= Sōkaiya =

Japanese corporate racketeers

 (総会屋, Sōkaiya) (sometimes also translated as "corporate bouncers", "meeting-men", or "corporate blackmailers") are specialized racketeers unique to Japan, and often associated with the yakuza, who extort money from or blackmail companies by threatening to publicly humiliate companies and their management, usually in their annual meeting (総会, sōkai).

If a company does pay sōkaiya, the sōkaiya will work to prevent others from embarrassing the company, either through intimidation or by disrupting the meeting so they cannot be heard.

The number of sōkaiya has decreased over the years, and in 2023 there were only about 150 sōkaiya, of whom 30 worked in groups and 120 worked alone.

==History==
Sōkaiya originated in the late 19th century. At this time, the unlimited liability of the management put the managers' personal fortune at risk in case of rumors and scandals. Hence the management hired protection, called sōkaiya, to reduce the risk of such rumors. Even after the Japanese laws included a limited liability, hence reducing the personal risk to the managers, these sōkaiya continued to prosper, and were often used to quiet down otherwise difficult meetings. In that respect, they have even been compared to corporate lawyers in America.

In 1984, the law made first steps to reduce the threat from sōkaiya by establishing a minimum number of holdings (¥50,000) in order to be allowed into the shareholder meeting, leading to a slow decline of the number of sōkaiya. In response to this, the sōkaiya formed fake uyoku dantai, announcing embarrassing company secrets, fictional or not, from loudspeakers mounted on trucks in order to extort money from companies.

In 1994, Juntarō Suzuki, vice president of Fujifilm, was murdered by sōkaiya after he stopped paying these bribes.

==Activities==

===Disrupting shareholder meetings===
Individual sōkaiya acquire enough stock from multiple companies in order to gain entrance to a shareholders' meeting. There, they disrupt the meeting (and embarrass the company) until their demands are met. For this, the sōkaiya often research the company in detail beforehand to uncover incidents of misconduct or other company secrets, and then blackmail the management so that these issues are not raised in the shareholder meeting or elsewhere. Often, they also invent fictional issues that the company would have difficulty disproving.

Modern sōkaiya have developed other, similar methods to accomplish their goals. One less subtle example is the banzai sōkaiya, who disrupt business places with their cries of "Banzai!" and praise of the Emperor until they are quietly paid to leave.

===Other disruption===
Sōkaiya also form fake groups, announcing embarrassing company secrets, fictional or not, from loudspeakers mounted on trucks in order to extort money from companies. They may also print special newspapers with topics embarrassing to companies, and then ask the company to buy the entire print at inflated prices, or even to subscribe to these newspapers, generating a steady flow of cash.

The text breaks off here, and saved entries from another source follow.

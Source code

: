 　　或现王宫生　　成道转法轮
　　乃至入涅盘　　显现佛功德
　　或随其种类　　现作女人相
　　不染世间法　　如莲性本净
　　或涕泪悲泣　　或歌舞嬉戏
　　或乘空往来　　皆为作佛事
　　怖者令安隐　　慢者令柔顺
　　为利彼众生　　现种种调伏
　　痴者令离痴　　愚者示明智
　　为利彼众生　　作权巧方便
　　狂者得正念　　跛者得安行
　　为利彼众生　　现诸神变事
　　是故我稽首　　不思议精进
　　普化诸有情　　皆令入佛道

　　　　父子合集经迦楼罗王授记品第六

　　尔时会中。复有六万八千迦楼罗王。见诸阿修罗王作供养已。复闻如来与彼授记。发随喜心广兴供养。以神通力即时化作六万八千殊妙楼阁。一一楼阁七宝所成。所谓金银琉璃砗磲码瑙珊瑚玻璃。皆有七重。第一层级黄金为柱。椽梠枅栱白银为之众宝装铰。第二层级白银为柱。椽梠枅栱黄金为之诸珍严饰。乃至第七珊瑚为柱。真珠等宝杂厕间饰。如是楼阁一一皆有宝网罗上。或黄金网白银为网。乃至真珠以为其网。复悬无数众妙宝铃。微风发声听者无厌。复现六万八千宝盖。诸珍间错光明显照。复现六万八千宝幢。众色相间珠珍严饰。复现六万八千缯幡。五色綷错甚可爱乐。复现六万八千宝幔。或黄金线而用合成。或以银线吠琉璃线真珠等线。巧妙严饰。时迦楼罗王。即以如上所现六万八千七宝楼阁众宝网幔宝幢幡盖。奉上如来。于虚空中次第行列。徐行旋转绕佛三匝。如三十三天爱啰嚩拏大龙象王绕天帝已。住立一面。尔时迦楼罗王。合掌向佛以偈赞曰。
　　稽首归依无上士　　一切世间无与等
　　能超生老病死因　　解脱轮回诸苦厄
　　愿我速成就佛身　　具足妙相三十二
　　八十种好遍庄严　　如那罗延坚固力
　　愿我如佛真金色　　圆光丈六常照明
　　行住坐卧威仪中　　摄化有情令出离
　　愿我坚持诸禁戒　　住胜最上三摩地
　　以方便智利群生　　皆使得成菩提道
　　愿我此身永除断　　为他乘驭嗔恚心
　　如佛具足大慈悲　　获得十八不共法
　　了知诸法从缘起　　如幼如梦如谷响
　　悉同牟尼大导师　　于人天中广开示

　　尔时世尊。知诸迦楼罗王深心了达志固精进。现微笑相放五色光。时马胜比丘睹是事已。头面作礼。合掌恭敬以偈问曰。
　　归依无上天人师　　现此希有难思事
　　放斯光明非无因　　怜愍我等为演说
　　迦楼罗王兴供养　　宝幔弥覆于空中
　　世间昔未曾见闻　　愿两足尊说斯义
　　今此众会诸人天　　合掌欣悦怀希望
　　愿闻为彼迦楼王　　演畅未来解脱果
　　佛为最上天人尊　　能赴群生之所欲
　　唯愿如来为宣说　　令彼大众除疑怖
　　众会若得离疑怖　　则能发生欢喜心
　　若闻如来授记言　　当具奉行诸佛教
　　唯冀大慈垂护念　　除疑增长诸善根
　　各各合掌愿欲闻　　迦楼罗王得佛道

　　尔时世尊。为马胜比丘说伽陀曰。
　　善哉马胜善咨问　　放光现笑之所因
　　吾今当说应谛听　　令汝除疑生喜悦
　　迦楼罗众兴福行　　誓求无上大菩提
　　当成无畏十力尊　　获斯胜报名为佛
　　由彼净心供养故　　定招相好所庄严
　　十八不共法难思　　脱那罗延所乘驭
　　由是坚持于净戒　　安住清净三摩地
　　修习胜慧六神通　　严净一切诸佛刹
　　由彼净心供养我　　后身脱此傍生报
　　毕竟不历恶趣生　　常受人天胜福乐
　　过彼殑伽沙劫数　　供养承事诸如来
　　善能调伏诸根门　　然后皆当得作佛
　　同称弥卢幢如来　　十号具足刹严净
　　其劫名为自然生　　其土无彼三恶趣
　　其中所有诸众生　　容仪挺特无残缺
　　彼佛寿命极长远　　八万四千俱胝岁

===Preventing disruption of shareholder meetings===
Sōkaiya have also been used by companies to drown out questions from legitimate shareholders which company officials do not want presented. One infamous case is related to Minamata disease (mercury poisoning), where the Chisso chemicals company managed to close a number of annual meetings within minutes, despite the presence of hundreds of protesters at the meetings. They have also been active against anti-war protesters and other people who may be viewed as a nuisance by the company at a particular time.

==Countermeasures==
Article 968 of the Japanese corporations code prohibits sōkaiya activity, imposing imprisonment of no more than five years or a fine of no more than ¥5 million for "receiving, demanding or promising a proprietary benefit with regard to" statements or the exercise of voting rights at a shareholder or creditor meeting.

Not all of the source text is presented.